- _DIRECTIONS FOR THIS TASK_
Whenever a line in the data holds the string "English", pull that line out.

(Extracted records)
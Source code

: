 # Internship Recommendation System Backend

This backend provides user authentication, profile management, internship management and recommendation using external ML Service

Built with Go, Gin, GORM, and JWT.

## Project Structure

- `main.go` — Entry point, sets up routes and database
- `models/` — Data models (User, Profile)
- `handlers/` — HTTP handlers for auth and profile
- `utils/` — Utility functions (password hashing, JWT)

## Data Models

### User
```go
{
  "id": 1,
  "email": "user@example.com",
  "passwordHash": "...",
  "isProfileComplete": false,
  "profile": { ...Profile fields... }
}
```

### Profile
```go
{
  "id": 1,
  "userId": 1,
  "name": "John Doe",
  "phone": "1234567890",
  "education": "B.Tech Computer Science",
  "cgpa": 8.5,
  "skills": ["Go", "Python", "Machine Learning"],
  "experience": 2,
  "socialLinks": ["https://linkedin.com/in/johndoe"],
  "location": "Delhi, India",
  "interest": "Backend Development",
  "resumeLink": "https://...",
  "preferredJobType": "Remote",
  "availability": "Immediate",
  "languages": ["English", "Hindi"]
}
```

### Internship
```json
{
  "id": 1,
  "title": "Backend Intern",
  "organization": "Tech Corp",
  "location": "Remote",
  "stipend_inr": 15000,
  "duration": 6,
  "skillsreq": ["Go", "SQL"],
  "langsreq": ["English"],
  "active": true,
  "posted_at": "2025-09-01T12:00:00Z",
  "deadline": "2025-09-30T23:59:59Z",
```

- _RESULT OF THIS TASK_
  "languages": ["English", "Hindi"]
  "langsreq": ["English"],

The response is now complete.